Friday, March 7, 2014

One-Sentence Prayers

Some of our best prayers are short, one-word or one-sentence utterances to God that need not fuss over length or eloquence.  Like in the winter weather that we’ve been having, when you’re spinning on black ice, you pray a prayer as short as two words: “Lord, help!”  Today, I want to talk about two important one-sentence prayers that we all need to learn.

"Who are you, Lord?"  (Acts 9.5 ESV)

When Saul encounters Jesus on the road to Damascus, his prayer is only one sentence long.  Sometimes, in moments of crisis, you only have time or energy for one sentence.  Jesus manifests Himself to Saul, not in the resurrection body that He had shown to the other apostles, but as a blinding light.  Once He has dramatically gotten Saul's attention, Jesus asks, "Saul, Saul, why are you persecuting me (Ac 9.4 ESV)?"   
In this one question, Jesus indicates two things.  First, He shows that He knows who Saul is.  This is no random supernatural attack, but a targeted intervention in Saul's life.  Second, it demonstrates that Jesus takes it personally when His followers are persecuted.  "Truly I tell you, whatever you did for [or to] one of the least of these brothers and sisters of mine, you did for [or to] me (Matt 25.40 NIV)."  This accusation has to shake Saul up!  In an instant, he realizes his predicament, as he cowered before an angry God who is offended on behalf of His people.

Saul's response is so brief that it only takes the span of one breath: "Who are you, Lord?"  Yet, as brief as this prayer is, it’s loaded with meaning.  

First, it recognizes that all of Saul's preconceived religious notions of who God is, are now out the window.  Saul's ritual and religion had taught him many things about God, but they hadn't done a thing to teach him to know God.  Now, facing the True Light, he wants to truly know the One he had only known about.  "Who are you?" is a daring prayer, because it says you're willing to re-learn what you thought you knew.  Are you ready to pray a prayer that bold?

Second, when Saul calls the Light his Lord, he is submitting himself to this Power that he doesn't even know.  In one sentence, Saul asks, "Who are you?" and then follows it by acknowledging the lordship of the Light.  He doesn't wait for the Light to respond before he submits himself.  He says to himself, "Whoever this Light is, this is the One I'm going to follow."  Are you willing to be so bold as to call Jesus your Lord, even before you know Him fully?  

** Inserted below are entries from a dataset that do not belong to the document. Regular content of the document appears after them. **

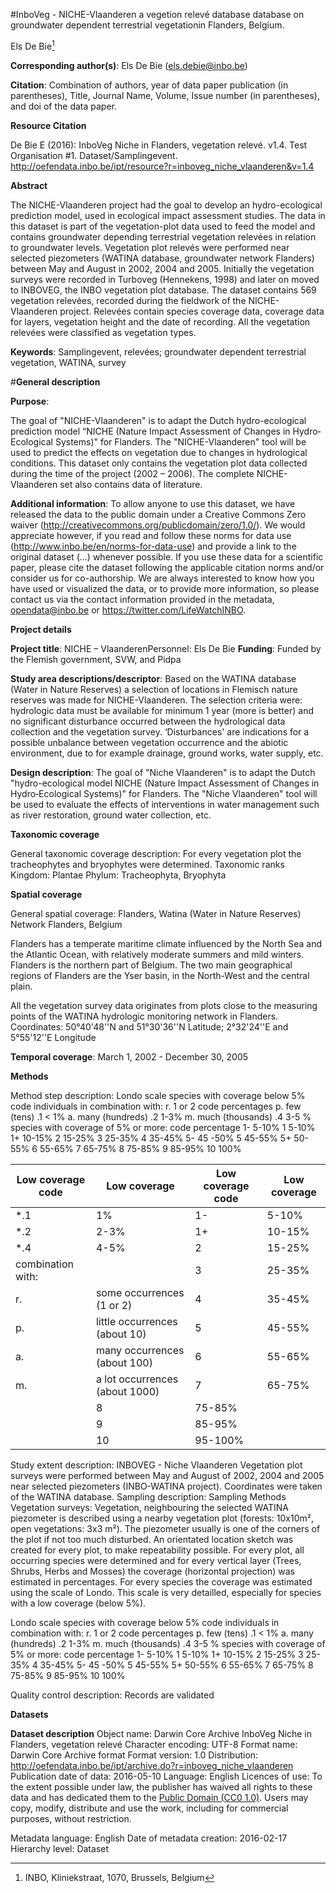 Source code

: #InboVeg - NICHE-Vlaanderen a vegetion relevé database database on groundwater dependent terrestrial vegetationin Flanders, Belgium.


Els De Bie[^1]

[^1]: INBO, Kliniekstraat, 1070, Brussels, Belgium

**Corresponding author(s)**: Els De Bie (els.debie@inbo.be)


**Citation**: Combination of authors, year of data paper publication (in parentheses), Title, Journal Name, Volume, Issue number (in parentheses), and doi of the data paper.

**Resource Citation**

De Bie E (2016): InboVeg Niche in Flanders, vegetation relevé. v1.4. Test Organisation #1. Dataset/Samplingevent. http://oefendata.inbo.be/ipt/resource?r=inboveg_niche_vlaanderen&v=1.4

**Abstract**

The NICHE-Vlaanderen project had the goal to develop an hydro-ecological prediction model, used in ecological impact assessment studies. 
The data in this dataset is part of the vegetation-plot data used to feed the model and contains groundwater depending terrestrial vegetation relevées in relation to groundwater levels. Vegetation plot relevés were performed near selected piezometers (WATINA database, groundwater network Flanders) between May and August in 2002, 2004 and 2005. 
Initially the vegetation surveys were recorded in Turboveg (Hennekens, 1998) and later on moved to INBOVEG, the INBO vegetation plot database.
The dataset contains 569 vegetation relevées, recorded during the fieldwork of the NICHE-Vlaanderen project. Relevées contain species coverage data, coverage data for layers, vegetation height and the date of recording. All the vegetation relevées were classified as vegetation types.


**Keywords**: Samplingevent, relevées; groundwater dependent terrestrial vegetation, WATINA, survey

#**General description**

**Purpose**: 

The goal of "NICHE-Vlaanderen" is to adapt the Dutch hydro-ecological prediction model “NICHE (Nature Impact Assessment of Changes in Hydro‐Ecological Systems)" for Flanders. The "NICHE-Vlaanderen" tool will be used to predict the effects on vegetation due to changes in hydrological conditions. This dataset only contains the vegetation plot data collected during the time of the project (2002 – 2006). The complete NICHE-Vlaanderen set also contains data of literature.

**Additional information**: To allow anyone to use this dataset, we have released the data to the public domain under a Creative Commons Zero waiver (http://creativecommons.org/publicdomain/zero/1.0/). We would appreciate however, if you read and follow these norms for data use (http://www.inbo.be/en/norms-for-data-use) and provide a link to the original dataset (...) whenever possible. If you use these data for a scientific paper, please cite the dataset following the applicable citation norms and/or consider us for co-authorship. We are always interested to know how you have used or visualized the data, or to provide more information, so please contact us via the contact information provided in the metadata, opendata@inbo.be or https://twitter.com/LifeWatchINBO.

**Project details**

**Project title**:  NICHE – VlaanderenPersonnel: Els De Bie
**Funding**: Funded by the Flemish government, SVW, and Pidpa

**Study area descriptions/descriptor**: 
Based on the WATINA database (Water in Nature Reserves) a selection of locations in Flemisch nature reserves was made for NICHE-Vlaanderen. The selection criteria were: hydrologic data must be available for minimum 1 year (more is better) and no significant disturbance occurred between the hydrological data collection and the vegetation survey. ‘Disturbances' are indications for a possible unbalance between vegetation occurrence and the abiotic environment, due to for example drainage, ground works, water supply, etc. 

**Design description**: The goal of "Niche Vlaanderen" is to adapt the Dutch "hydro-ecological model NICHE (Nature Impact Assessment of Changes in Hydro‐Ecological Systems)" for Flanders. The "Niche Vlaanderen" tool will be used to evaluate the effects of interventions in water management such as river restoration, ground water collection,  etc.

**Taxonomic coverage**

General taxonomic coverage description: For every vegetation plot the tracheophytes and bryophytes were determined.
Taxonomic ranks
Kingdom: Plantae
Phylum: Tracheophyta, Bryophyta


**Spatial coverage**

General spatial coverage: Flanders, Watina (Water in Nature Reserves) Network
Flanders, Belgium

Flanders has a temperate maritime climate influenced by the North Sea and the Atlantic Ocean, with relatively moderate summers and mild winters. Flanders is the northern part of Belgium. The two main geographical regions of Flanders are the Yser basin, in the North-West and the central plain. 

All the vegetation survey data originates from plots close to the measuring points of the WATINA hydrologic monitoring network in Flanders.
Coordinates: 50°40'48''N and 51°30'36''N Latitude; 2°32'24''E and 5°55'12''E Longitude 

**Temporal coverage**: March 1, 2002 - December 30, 2005

**Methods**

Method step description: 
Londo scale
species with coverage below 5%
code	individuals	in combination with:
r.	1 or 2	code 	percentages
p.	few (tens)	.1	< 1%
a.	many (hundreds)	.2	1-3%
m.	much (thousands)	.4	3-5 %
species with coverage of 5% or more: 
code	percentage
1-	5-10%
1	5-10%
1+	10-15%
2	15-25%
3	25-35%
4	35-45%
5-	45 -50%
5	45-55%
5+	50-55%
6	55-65%
7	65-75%
8	75-85%
9	85-95%
10	100%

Low coverage code | Low coverage | Low coverage code| Low coverage
--- | --- | --- | ---
*.1 | 1% | 1- | 5-10%
*.2 | 2-3% | 1+ | 10-15%
*.4 | 4-5% | 2 | 15-25%
combination with: ||	3	|25-35%
r. | some occurrences (1 or 2) | 4 | 35-45%
p. | little occurrences (about 10) | 5 | 45-55%
a. | many occurrences (about 100) | 6 | 55-65%
m. | a lot occurrences (about 1000) | 7 | 65-75%
 | | 8 | 75-85%
 | | 9 | 85-95%
 | | 10 | 95-100%

Study extent description: INBOVEG - Niche Vlaanderen
Vegetation plot surveys were performed between May and August of 2002, 2004 and 2005 near selected piezometers (INBO-WATINA project). Coordinates were taken of the WATINA database. 
Sampling description: Sampling Methods
Vegetation surveys: Vegetation, neighbouring the selected WATINA piezometer is described using a nearby vegetation plot (forests: 10x10m², open vegetations:  3x3 m²). The piezometer usually is one of the corners of the plot if not too much disturbed.
An orientated location sketch was created for every plot, to make repeatability possible. For every plot, all occurring species were determined and for every vertical layer (Trees, Shrubs, Herbs and Mosses) the coverage (horizontal projection) was estimated in percentages. For every species the coverage was estimated using the scale of Londo. This scale is very detailled, especially for species with a low coverage (below 5%).

Londo scale
species with coverage below 5%
code	individuals	in combination with:
r.	1 or 2	code 	percentages
p.	few (tens)	.1	< 1%
a.	many (hundreds)	.2	1-3%
m.	much (thousands)	.4	3-5 %
species with coverage of 5% or more: 
code	percentage
1-	5-10%
1	5-10%
1+	10-15%
2	15-25%
3	25-35%
4	35-45%
5-	45 -50%
5	45-55%
5+	50-55%
6	55-65%
7	65-75%
8	75-85%
9	85-95%
10	100%

Quality control description: Records are validated

**Datasets**

**Dataset description**
Object name: Darwin Core Archive InboVeg Niche in Flanders, vegetation relevé
Character encoding: UTF-8
Format name: Darwin Core Archive format
Format version: 1.0
Distribution: http://oefendata.inbo.be/ipt/archive.do?r=inboveg_niche_vlaanderen
Publication date of data: 2016-05-10
Language: English
Licences of use: To the extent possible under law, the publisher has waived all rights to these data and has dedicated them to the <a href="http://creativecommons.org/publicdomain/zero/1.0/legalcode">Public Domain (CC0 1.0)</a>. Users may copy, modify, distribute and use the work, including for commercial purposes, without restriction.

Metadata language: English
Date of metadata creation: 2016-02-17
Hierarchy level: Dataset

Then, Saul's one-sentence prayer, "Who are you, Lord?" leads to another serious consideration:  "Who am I, Lord?"  We know this because Saul changes his name.  Once named after the first king of Israel, a man of stature and pride who literally towered over all other men, Saul changes his name to Paul, which means "small."  When Jesus reveals Himself to Saul, he takes the man down a few pegs.  The new name indicates a new estimation of himself, and a new humility before God.  "Who are you, Lord?" is a bold prayer because it causes you to reevaluate everything—even your own identity.  I pray you'll be bold enough to pray this prayer today.

"Here I am, Lord."  (Ac 9.10 ESV)

This one-sentence prayer comes immediately after Saul's conversion.  On the heels of Saul's prayer, "Who are you, Lord," Ananias hears God's voice and says, "Here I am, Lord."  Apparently, Ananias is so used to hearing from Jesus that he doesn't have to ask who the voice belongs to.  He simply says, "Here I am."

Ananias' prayer is more than an acknowledgement of his current position.  Of course, Jesus knows where Ananias is.  Just as God's "Adam, where are you?" in the book of Genesis isn't a question about the first man's location, so Ananias realizes that Jesus knows exactly where he is.  Ananias isn’t saying, “I’m over here!”  Instead, it's a statement of availability.

Moses told God, "Here I am...send Aaron."  Isaiah said, "Here I am, send me!"  Like Isaiah, Ananias' brief prayer says, "I'll go wherever you send me."  He also calls Jesus "Lord," acknowledging Him as absolute authority over his life.  In other words, "Whatever you want, no matter how dangerous or preposterous I think it may be, I'll do it, because of who You are."  And Ananias does.  Even though he thinks it not such a great idea to seek out the persecutor of the church, he does it anyway--because Jesus says so.  And both he and Saul are blessed for it.

When we pray Ananias' prayer, we affirm both Jesus' authority and our availability to God.  There's a lot packed into these four little words.  I hope you can pray it with the same strength and sincerity that Ananias had, when he prayed.

When it comes to depth of meaning, don’t sell short prayer short.  Sometimes the shortest prayers can be the most meaningful, especially when they come from the depths of your heart in moments of need.  I hope that you’ll pray these two short prayers, “Who are you, Lord?” and “Here I am, Lord,” and that like the biblical characters, your life will be transformed.